Go through the listing and set it down exactly, leaving out its pictures.
+++++
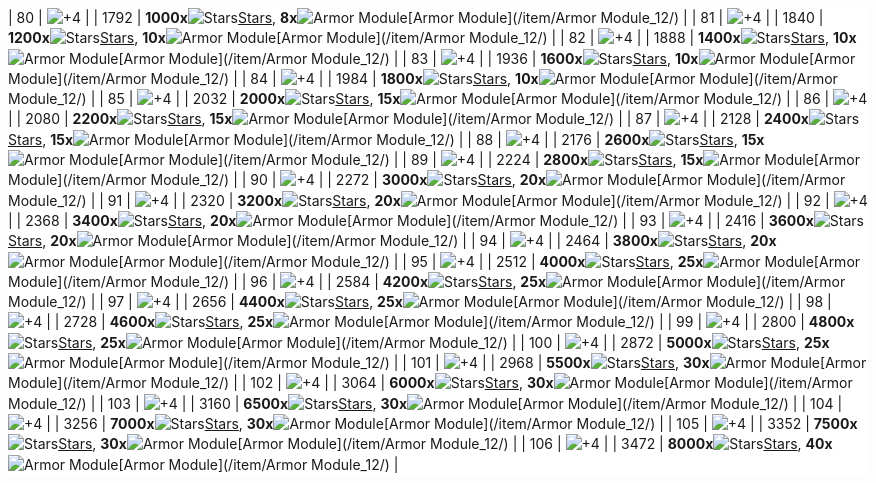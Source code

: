   | 80  | ![+4](/images/sp_grade_4.png)  |   | 1792  | **1000x**![Stars](/images/item/Stars_p.png)[Stars](/item/Stars_2/), **8x**![Armor Module](/images/item/Armor_Module_p.png)[Armor Module](/item/Armor Module_12/) |
  | 81  | ![+4](/images/sp_grade_4.png)  |   | 1840  | **1200x**![Stars](/images/item/Stars_p.png)[Stars](/item/Stars_2/), **10x**![Armor Module](/images/item/Armor_Module_p.png)[Armor Module](/item/Armor Module_12/) |
  | 82  | ![+4](/images/sp_grade_4.png)  |   | 1888  | **1400x**![Stars](/images/item/Stars_p.png)[Stars](/item/Stars_2/), **10x**![Armor Module](/images/item/Armor_Module_p.png)[Armor Module](/item/Armor Module_12/) |
  | 83  | ![+4](/images/sp_grade_4.png)  |   | 1936  | **1600x**![Stars](/images/item/Stars_p.png)[Stars](/item/Stars_2/), **10x**![Armor Module](/images/item/Armor_Module_p.png)[Armor Module](/item/Armor Module_12/) |
  | 84  | ![+4](/images/sp_grade_4.png)  |   | 1984  | **1800x**![Stars](/images/item/Stars_p.png)[Stars](/item/Stars_2/), **10x**![Armor Module](/images/item/Armor_Module_p.png)[Armor Module](/item/Armor Module_12/) |
  | 85  | ![+4](/images/sp_grade_4.png)  |   | 2032  | **2000x**![Stars](/images/item/Stars_p.png)[Stars](/item/Stars_2/), **15x**![Armor Module](/images/item/Armor_Module_p.png)[Armor Module](/item/Armor Module_12/) |
  | 86  | ![+4](/images/sp_grade_4.png)  |   | 2080  | **2200x**![Stars](/images/item/Stars_p.png)[Stars](/item/Stars_2/), **15x**![Armor Module](/images/item/Armor_Module_p.png)[Armor Module](/item/Armor Module_12/) |
  | 87  | ![+4](/images/sp_grade_4.png)  |   | 2128  | **2400x**![Stars](/images/item/Stars_p.png)[Stars](/item/Stars_2/), **15x**![Armor Module](/images/item/Armor_Module_p.png)[Armor Module](/item/Armor Module_12/) |
  | 88  | ![+4](/images/sp_grade_4.png)  |   | 2176  | **2600x**![Stars](/images/item/Stars_p.png)[Stars](/item/Stars_2/), **15x**![Armor Module](/images/item/Armor_Module_p.png)[Armor Module](/item/Armor Module_12/) |
  | 89  | ![+4](/images/sp_grade_4.png)  |   | 2224  | **2800x**![Stars](/images/item/Stars_p.png)[Stars](/item/Stars_2/), **15x**![Armor Module](/images/item/Armor_Module_p.png)[Armor Module](/item/Armor Module_12/) |
  | 90  | ![+4](/images/sp_grade_4.png)  |   | 2272  | **3000x**![Stars](/images/item/Stars_p.png)[Stars](/item/Stars_2/), **20x**![Armor Module](/images/item/Armor_Module_p.png)[Armor Module](/item/Armor Module_12/) |
  | 91  | ![+4](/images/sp_grade_4.png)  |   | 2320  | **3200x**![Stars](/images/item/Stars_p.png)[Stars](/item/Stars_2/), **20x**![Armor Module](/images/item/Armor_Module_p.png)[Armor Module](/item/Armor Module_12/) |
  | 92  | ![+4](/images/sp_grade_4.png)  |   | 2368  | **3400x**![Stars](/images/item/Stars_p.png)[Stars](/item/Stars_2/), **20x**![Armor Module](/images/item/Armor_Module_p.png)[Armor Module](/item/Armor Module_12/) |
  | 93  | ![+4](/images/sp_grade_4.png)  |   | 2416  | **3600x**![Stars](/images/item/Stars_p.png)[Stars](/item/Stars_2/), **20x**![Armor Module](/images/item/Armor_Module_p.png)[Armor Module](/item/Armor Module_12/) |
  | 94  | ![+4](/images/sp_grade_4.png)  |   | 2464  | **3800x**![Stars](/images/item/Stars_p.png)[Stars](/item/Stars_2/), **20x**![Armor Module](/images/item/Armor_Module_p.png)[Armor Module](/item/Armor Module_12/) |
  | 95  | ![+4](/images/sp_grade_4.png)  |   | 2512  | **4000x**![Stars](/images/item/Stars_p.png)[Stars](/item/Stars_2/), **25x**![Armor Module](/images/item/Armor_Module_p.png)[Armor Module](/item/Armor Module_12/) |
  | 96  | ![+4](/images/sp_grade_4.png)  |   | 2584  | **4200x**![Stars](/images/item/Stars_p.png)[Stars](/item/Stars_2/), **25x**![Armor Module](/images/item/Armor_Module_p.png)[Armor Module](/item/Armor Module_12/) |
  | 97  | ![+4](/images/sp_grade_4.png)  |   | 2656  | **4400x**![Stars](/images/item/Stars_p.png)[Stars](/item/Stars_2/), **25x**![Armor Module](/images/item/Armor_Module_p.png)[Armor Module](/item/Armor Module_12/) |
  | 98  | ![+4](/images/sp_grade_4.png)  |   | 2728  | **4600x**![Stars](/images/item/Stars_p.png)[Stars](/item/Stars_2/), **25x**![Armor Module](/images/item/Armor_Module_p.png)[Armor Module](/item/Armor Module_12/) |
  | 99  | ![+4](/images/sp_grade_4.png)  |   | 2800  | **4800x**![Stars](/images/item/Stars_p.png)[Stars](/item/Stars_2/), **25x**![Armor Module](/images/item/Armor_Module_p.png)[Armor Module](/item/Armor Module_12/) |
  | 100  | ![+4](/images/sp_grade_4.png)  |   | 2872  | **5000x**![Stars](/images/item/Stars_p.png)[Stars](/item/Stars_2/), **25x**![Armor Module](/images/item/Armor_Module_p.png)[Armor Module](/item/Armor Module_12/) |
  | 101  | ![+4](/images/sp_grade_4.png)  |   | 2968  | **5500x**![Stars](/images/item/Stars_p.png)[Stars](/item/Stars_2/), **30x**![Armor Module](/images/item/Armor_Module_p.png)[Armor Module](/item/Armor Module_12/) |
  | 102  | ![+4](/images/sp_grade_4.png)  |   | 3064  | **6000x**![Stars](/images/item/Stars_p.png)[Stars](/item/Stars_2/), **30x**![Armor Module](/images/item/Armor_Module_p.png)[Armor Module](/item/Armor Module_12/) |
  | 103  | ![+4](/images/sp_grade_4.png)  |   | 3160  | **6500x**![Stars](/images/item/Stars_p.png)[Stars](/item/Stars_2/), **30x**![Armor Module](/images/item/Armor_Module_p.png)[Armor Module](/item/Armor Module_12/) |
  | 104  | ![+4](/images/sp_grade_4.png)  |   | 3256  | **7000x**![Stars](/images/item/Stars_p.png)[Stars](/item/Stars_2/), **30x**![Armor Module](/images/item/Armor_Module_p.png)[Armor Module](/item/Armor Module_12/) |
  | 105  | ![+4](/images/sp_grade_4.png)  |   | 3352  | **7500x**![Stars](/images/item/Stars_p.png)[Stars](/item/Stars_2/), **30x**![Armor Module](/images/item/Armor_Module_p.png)[Armor Module](/item/Armor Module_12/) |
  | 106  | ![+4](/images/sp_grade_4.png)  |   | 3472  | **8000x**![Stars](/images/item/Stars_p.png)[Stars](/item/Stars_2/), **40x**![Armor Module](/images/item/Armor_Module_p.png)[Armor Module](/item/Armor Module_12/) |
+++++
Written reply:
Source code

:   | 80  | ![+4](/images/sp_grade_4.png)  |   | 1792  | **1000x**![Stars](/images/item/Stars_p.png)[Stars](/item/Stars_2/), **8x**![Armor Module](/images/item/Armor_Module_p.png)[Armor Module](/item/Armor Module_12/) |
  | 81  | ![+4](/images/sp_grade_4.png)  |   | 1840  | **1200x**![Stars](/images/item/Stars_p.png)[Stars](/item/Stars_2/), **10x**![Armor Module](/images/item/Armor_Module_p.png)[Armor Module](/item/Armor Module_12/) |
  | 82  | ![+4](/images/sp_grade_4.png)  |   | 1888  | **1400x**![Stars](/images/item/Stars_p.png)[Stars](/item/Stars_2/), **10x**![Armor Module](/images/item/Armor_Module_p.png)[Armor Module](/item/Armor Module_12/) |
  | 83  | ![+4](/images/sp_grade_4.png)  |   | 1936  | **1600x**![Stars](/images/item/Stars_p.png)[Stars](/item/Stars_2/), **10x**![Armor Module](/images/item/Armor_Module_p.png)[Armor Module](/item/Armor Module_12/) |
  | 84  | ![+4](/images/sp_grade_4.png)  |   | 1984  | **1800x**![Stars](/images/item/Stars_p.png)[Stars](/item/Stars_2/), **10x**![Armor Module](/images/item/Armor_Module_p.png)[Armor Module](/item/Armor Module_12/) |
  | 85  | ![+4](/images/sp_grade_4.png)  |   | 2032  | **2000x**![Stars](/images/item/Stars_p.png)[Stars](/item/Stars_2/), **15x**![Armor Module](/images/item/Armor_Module_p.png)[Armor Module](/item/Armor Module_12/) |
  | 86  | ![+4](/images/sp_grade_4.png)  |   | 2080  | **2200x**![Stars](/images/item/Stars_p.png)[Stars](/item/Stars_2/), **15x**![Armor Module](/images/item/Armor_Module_p.png)[Armor Module](/item/Armor Module_12/) |
  | 87  | ![+4](/images/sp_grade_4.png)  |   | 2128  | **2400x**![Stars](/images/item/Stars_p.png)[Stars](/item/Stars_2/), **15x**![Armor Module](/images/item/Armor_Module_p.png)[Armor Module](/item/Armor Module_12/) |
  | 88  | ![+4](/images/sp_grade_4.png)  |   | 2176  | **2600x**![Stars](/images/item/Stars_p.png)[Stars](/item/Stars_2/), **15x**![Armor Module](/images/item/Armor_Module_p.png)[Armor Module](/item/Armor Module_12/) |
  | 89  | ![+4](/images/sp_grade_4.png)  |   | 2224  | **2800x**![Stars](/images/item/Stars_p.png)[Stars](/item/Stars_2/), **15x**![Armor Module](/images/item/Armor_Module_p.png)[Armor Module](/item/Armor Module_12/) |
  | 90  | ![+4](/images/sp_grade_4.png)  |   | 2272  | **3000x**![Stars](/images/item/Stars_p.png)[Stars](/item/Stars_2/), **20x**![Armor Module](/images/item/Armor_Module_p.png)[Armor Module](/item/Armor Module_12/) |
  | 91  | ![+4](/images/sp_grade_4.png)  |   | 2320  | **3200x**![Stars](/images/item/Stars_p.png)[Stars](/item/Stars_2/), **20x**![Armor Module](/images/item/Armor_Module_p.png)[Armor Module](/item/Armor Module_12/) |
  | 92  | ![+4](/images/sp_grade_4.png)  |   | 2368  | **3400x**![Stars](/images/item/Stars_p.png)[Stars](/item/Stars_2/), **20x**![Armor Module](/images/item/Armor_Module_p.png)[Armor Module](/item/Armor Module_12/) |
  | 93  | ![+4](/images/sp_grade_4.png)  |   | 2416  | **3600x**![Stars](/images/item/Stars_p.png)[Stars](/item/Stars_2/), **20x**![Armor Module](/images/item/Armor_Module_p.png)[Armor Module](/item/Armor Module_12/) |
  | 94  | ![+4](/images/sp_grade_4.png)  |   | 2464  | **3800x**![Stars](/images/item/Stars_p.png)[Stars](/item/Stars_2/), **20x**![Armor Module](/images/item/Armor_Module_p.png)[Armor Module](/item/Armor Module_12/) |
  | 95  | ![+4](/images/sp_grade_4.png)  |   | 2512  | **4000x**![Stars](/images/item/Stars_p.png)[Stars](/item/Stars_2/), **25x**![Armor Module](/images/item/Armor_Module_p.png)[Armor Module](/item/Armor Module_12/) |
  | 96  | ![+4](/images/sp_grade_4.png)  |   | 2584  | **4200x**![Stars](/images/item/Stars_p.png)[Stars](/item/Stars_2/), **25x**![Armor Module](/images/item/Armor_Module_p.png)[Armor Module](/item/Armor Module_12/) |
  | 97  | ![+4](/images/sp_grade_4.png)  |   | 2656  | **4400x**![Stars](/images/item/Stars_p.png)[Stars](/item/Stars_2/), **25x**![Armor Module](/images/item/Armor_Module_p.png)[Armor Module](/item/Armor Module_12/) |
  | 98  | ![+4](/images/sp_grade_4.png)  |   | 2728  | **4600x**![Stars](/images/item/Stars_p.png)[Stars](/item/Stars_2/), **25x**![Armor Module](/images/item/Armor_Module_p.png)[Armor Module](/item/Armor Module_12/) |
  | 99  | ![+4](/images/sp_grade_4.png)  |   | 2800  | **4800x**![Stars](/images/item/Stars_p.png)[Stars](/item/Stars_2/), **25x**![Armor Module](/images/item/Armor_Module_p.png)[Armor Module](/item/Armor Module_12/) |
  | 100  | ![+4](/images/sp_grade_4.png)  |   | 2872  | **5000x**![Stars](/images/item/Stars_p.png)[Stars](/item/Stars_2/), **25x**![Armor Module](/images/item/Armor_Module_p.png)[Armor Module](/item/Armor Module_12/) |
  | 101  | ![+4](/images/sp_grade_4.png)  |   | 2968  | **5500x**![Stars](/images/item/Stars_p.png)[Stars](/item/Stars_2/), **30x**![Armor Module](/images/item/Armor_Module_p.png)[Armor Module](/item/Armor Module_12/) |
  | 102  | ![+4](/images/sp_grade_4.png)  |   | 3064  | **6000x**![Stars](/images/item/Stars_p.png)[Stars](/item/Stars_2/), **30x**![Armor Module](/images/item/Armor_Module_p.png)[Armor Module](/item/Armor Module_12/) |
  | 103  | ![+4](/images/sp_grade_4.png)  |   | 3160  | **6500x**![Stars](/images/item/Stars_p.png)[Stars](/item/Stars_2/), **30x**![Armor Module](/images/item/Armor_Module_p.png)[Armor Module](/item/Armor Module_12/) |
  | 104  | ![+4](/images/sp_grade_4.png)  |   | 3256  | **7000x**![Stars](/images/item/Stars_p.png)[Stars](/item/Stars_2/), **30x**![Armor Module](/images/item/Armor_Module_p.png)[Armor Module](/item/Armor Module_12/) |
  | 105  | ![+4](/images/sp_grade_4.png)  |   | 3352  | **7500x**![Stars](/images/item/Stars_p.png)[Stars](/item/Stars_2/), **30x**![Armor Module](/images/item/Armor_Module_p.png)[Armor Module](/item/Armor Module_12/) |
  | 106  | ![+4](/images/sp_grade_4.png)  |   | 3472  | **8000x**![Stars](/images/item/Stars_p.png)[Stars](/item/Stars_2/), **40x**![Armor Module](/images/item/Armor_Module_p.png)[Armor Module](/item/Armor Module_12/) |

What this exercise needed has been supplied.